[Stored items]

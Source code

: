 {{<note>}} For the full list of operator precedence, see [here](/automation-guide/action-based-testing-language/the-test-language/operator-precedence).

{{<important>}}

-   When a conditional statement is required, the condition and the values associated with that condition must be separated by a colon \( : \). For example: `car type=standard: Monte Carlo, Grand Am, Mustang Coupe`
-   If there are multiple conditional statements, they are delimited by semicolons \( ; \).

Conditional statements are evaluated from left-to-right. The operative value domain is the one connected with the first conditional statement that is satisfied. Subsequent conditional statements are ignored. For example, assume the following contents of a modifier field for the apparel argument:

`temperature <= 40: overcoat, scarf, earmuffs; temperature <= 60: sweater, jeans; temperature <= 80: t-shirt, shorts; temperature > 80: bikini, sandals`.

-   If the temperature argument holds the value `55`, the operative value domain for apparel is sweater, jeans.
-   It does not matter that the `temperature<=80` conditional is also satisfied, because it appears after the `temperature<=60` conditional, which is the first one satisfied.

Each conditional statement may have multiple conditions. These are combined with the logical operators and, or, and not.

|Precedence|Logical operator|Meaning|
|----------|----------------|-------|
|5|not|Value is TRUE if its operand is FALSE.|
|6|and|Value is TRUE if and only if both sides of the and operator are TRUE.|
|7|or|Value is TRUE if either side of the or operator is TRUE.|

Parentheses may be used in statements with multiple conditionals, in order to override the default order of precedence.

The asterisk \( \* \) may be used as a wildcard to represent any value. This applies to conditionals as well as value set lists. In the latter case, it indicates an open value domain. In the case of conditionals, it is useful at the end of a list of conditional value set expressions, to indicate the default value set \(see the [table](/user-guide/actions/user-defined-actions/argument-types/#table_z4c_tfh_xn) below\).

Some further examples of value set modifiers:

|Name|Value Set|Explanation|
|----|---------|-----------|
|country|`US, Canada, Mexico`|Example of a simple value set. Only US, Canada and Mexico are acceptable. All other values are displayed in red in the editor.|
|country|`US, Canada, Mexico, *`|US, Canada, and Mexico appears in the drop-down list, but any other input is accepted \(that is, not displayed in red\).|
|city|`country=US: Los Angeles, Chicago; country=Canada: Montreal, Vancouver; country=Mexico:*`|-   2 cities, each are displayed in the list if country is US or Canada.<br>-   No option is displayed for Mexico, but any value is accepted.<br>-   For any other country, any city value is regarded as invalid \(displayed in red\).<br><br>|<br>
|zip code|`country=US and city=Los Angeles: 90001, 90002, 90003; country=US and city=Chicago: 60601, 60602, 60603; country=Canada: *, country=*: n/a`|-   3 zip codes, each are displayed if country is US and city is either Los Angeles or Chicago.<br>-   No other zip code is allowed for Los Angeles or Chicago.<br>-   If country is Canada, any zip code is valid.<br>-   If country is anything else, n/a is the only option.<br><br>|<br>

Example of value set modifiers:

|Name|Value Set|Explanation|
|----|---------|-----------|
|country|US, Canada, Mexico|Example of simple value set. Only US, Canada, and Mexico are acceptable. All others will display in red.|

PROBLEM DETAILS >> Search the entries for the word "values". Copy every line where it occurs.

ANSWER BOX >>
-   When a conditional statement is required, the condition and the values associated with that condition must be separated by a colon \( : \). For example: `car type=standard: Monte Carlo, Grand Am, Mustang Coupe`
|country|`US, Canada, Mexico`|Example of a simple value set. Only US, Canada and Mexico are acceptable. All other values are displayed in red in the editor.|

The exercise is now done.